Look for the word "using" in the entries and copy each line where it appears.
╭─ Extracted entries
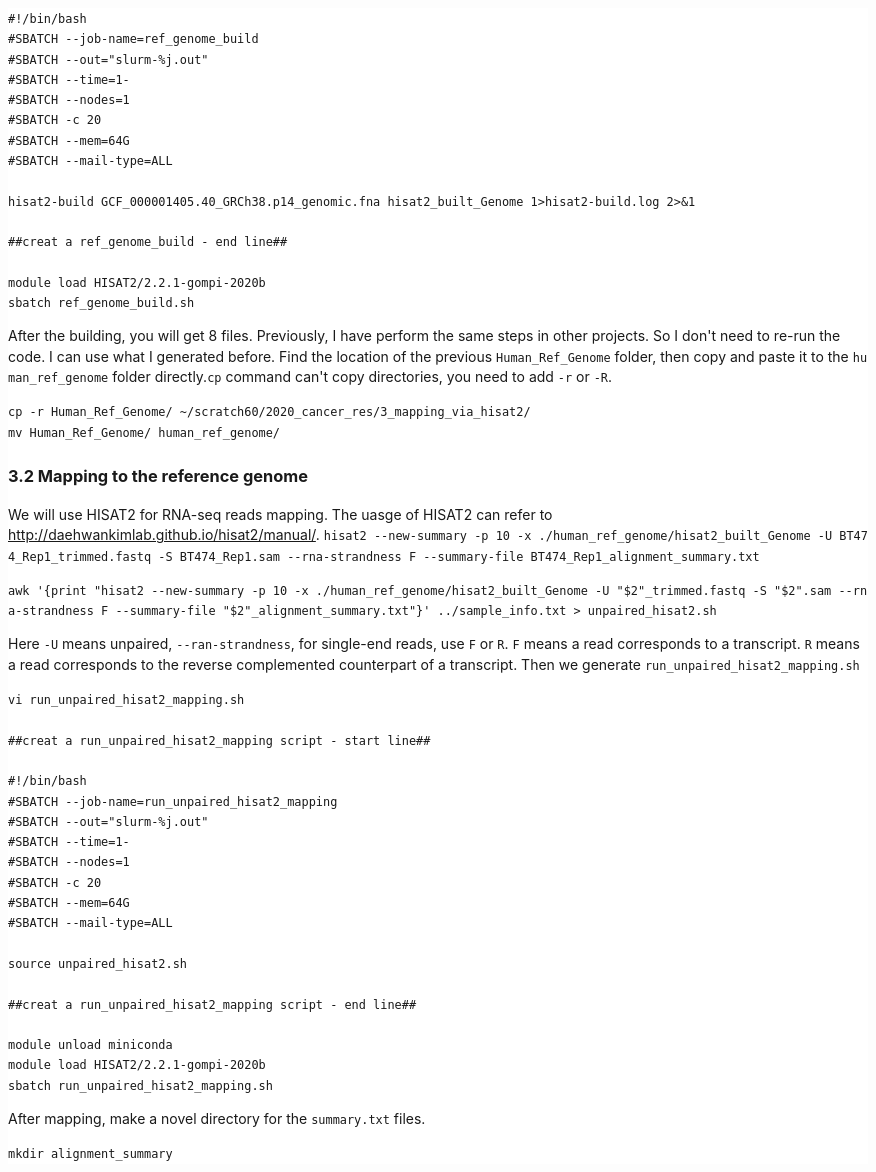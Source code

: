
 ```
#!/bin/bash
#SBATCH --job-name=ref_genome_build
#SBATCH --out="slurm-%j.out"
#SBATCH --time=1-
#SBATCH --nodes=1
#SBATCH -c 20
#SBATCH --mem=64G
#SBATCH --mail-type=ALL

hisat2-build GCF_000001405.40_GRCh38.p14_genomic.fna hisat2_built_Genome 1>hisat2-build.log 2>&1

##creat a ref_genome_build - end line##

module load HISAT2/2.2.1-gompi-2020b
sbatch ref_genome_build.sh
```
After the building, you will get 8 files. Previously, I have perform the same steps in other projects. So I don't need to re-run the code. I can use what I generated before. Find the location of the previous `Human_Ref_Genome` folder, then copy and paste it to the `human_ref_genome` folder directly.`cp` command can't copy directories, you need to add `-r` or `-R`.
```
cp -r Human_Ref_Genome/ ~/scratch60/2020_cancer_res/3_mapping_via_hisat2/
mv Human_Ref_Genome/ human_ref_genome/
```
### 3.2 Mapping to the reference genome
We will use HISAT2 for RNA-seq reads mapping. The uasge of HISAT2 can refer to http://daehwankimlab.github.io/hisat2/manual/. `hisat2 --new-summary -p 10 -x ./human_ref_genome/hisat2_built_Genome -U BT474_Rep1_trimmed.fastq -S BT474_Rep1.sam --rna-strandness F --summary-file BT474_Rep1_alignment_summary.txt`

```
awk '{print "hisat2 --new-summary -p 10 -x ./human_ref_genome/hisat2_built_Genome -U "$2"_trimmed.fastq -S "$2".sam --rna-strandness F --summary-file "$2"_alignment_summary.txt"}' ../sample_info.txt > unpaired_hisat2.sh
```
Here `-U` means unpaired, `--ran-strandness`, for single-end reads, use `F` or `R`. `F` means a read corresponds to a transcript.
`R` means a read corresponds to the reverse complemented counterpart of a transcript. Then we generate `run_unpaired_hisat2_mapping.sh`
```
vi run_unpaired_hisat2_mapping.sh

##creat a run_unpaired_hisat2_mapping script - start line##

#!/bin/bash
#SBATCH --job-name=run_unpaired_hisat2_mapping
#SBATCH --out="slurm-%j.out"
#SBATCH --time=1-
#SBATCH --nodes=1
#SBATCH -c 20
#SBATCH --mem=64G
#SBATCH --mail-type=ALL

source unpaired_hisat2.sh

##creat a run_unpaired_hisat2_mapping script - end line##

module unload miniconda
module load HISAT2/2.2.1-gompi-2020b
sbatch run_unpaired_hisat2_mapping.sh
```
After mapping, make a novel directory for the `summary.txt` files.
```
mkdir alignment_summary
```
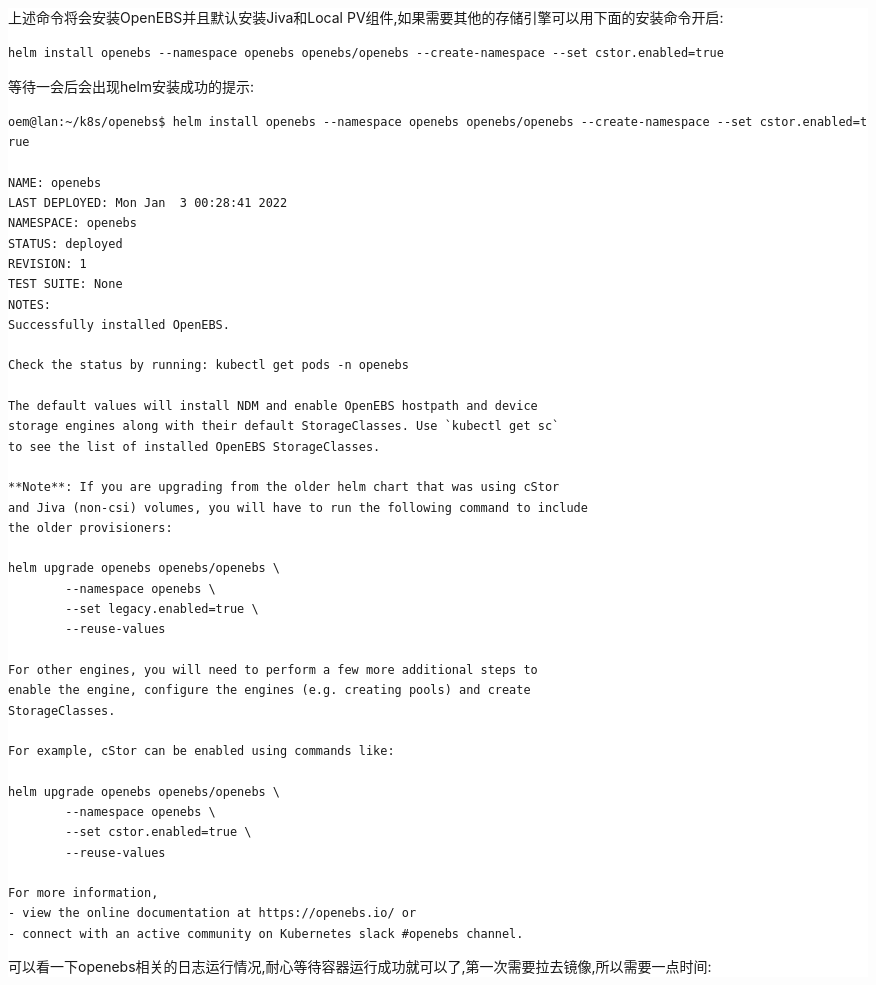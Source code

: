 上述命令将会安装OpenEBS并且默认安装Jiva和Local PV组件,如果需要其他的存储引擎可以用下面的安装命令开启:   

```
helm install openebs --namespace openebs openebs/openebs --create-namespace --set cstor.enabled=true
```  

等待一会后会出现helm安装成功的提示:   

```shell
oem@lan:~/k8s/openebs$ helm install openebs --namespace openebs openebs/openebs --create-namespace --set cstor.enabled=true

NAME: openebs
LAST DEPLOYED: Mon Jan  3 00:28:41 2022
NAMESPACE: openebs
STATUS: deployed
REVISION: 1
TEST SUITE: None
NOTES:
Successfully installed OpenEBS.

Check the status by running: kubectl get pods -n openebs

The default values will install NDM and enable OpenEBS hostpath and device
storage engines along with their default StorageClasses. Use `kubectl get sc`
to see the list of installed OpenEBS StorageClasses.

**Note**: If you are upgrading from the older helm chart that was using cStor
and Jiva (non-csi) volumes, you will have to run the following command to include
the older provisioners:

helm upgrade openebs openebs/openebs \
        --namespace openebs \
        --set legacy.enabled=true \
        --reuse-values

For other engines, you will need to perform a few more additional steps to
enable the engine, configure the engines (e.g. creating pools) and create 
StorageClasses. 

For example, cStor can be enabled using commands like:

helm upgrade openebs openebs/openebs \
        --namespace openebs \
        --set cstor.enabled=true \
        --reuse-values

For more information, 
- view the online documentation at https://openebs.io/ or
- connect with an active community on Kubernetes slack #openebs channel.
```

可以看一下openebs相关的日志运行情况,耐心等待容器运行成功就可以了,第一次需要拉去镜像,所以需要一点时间:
╰─
Problem solution:
**Note**: If you are upgrading from the older helm chart that was using cStor
For example, cStor can be enabled using commands like:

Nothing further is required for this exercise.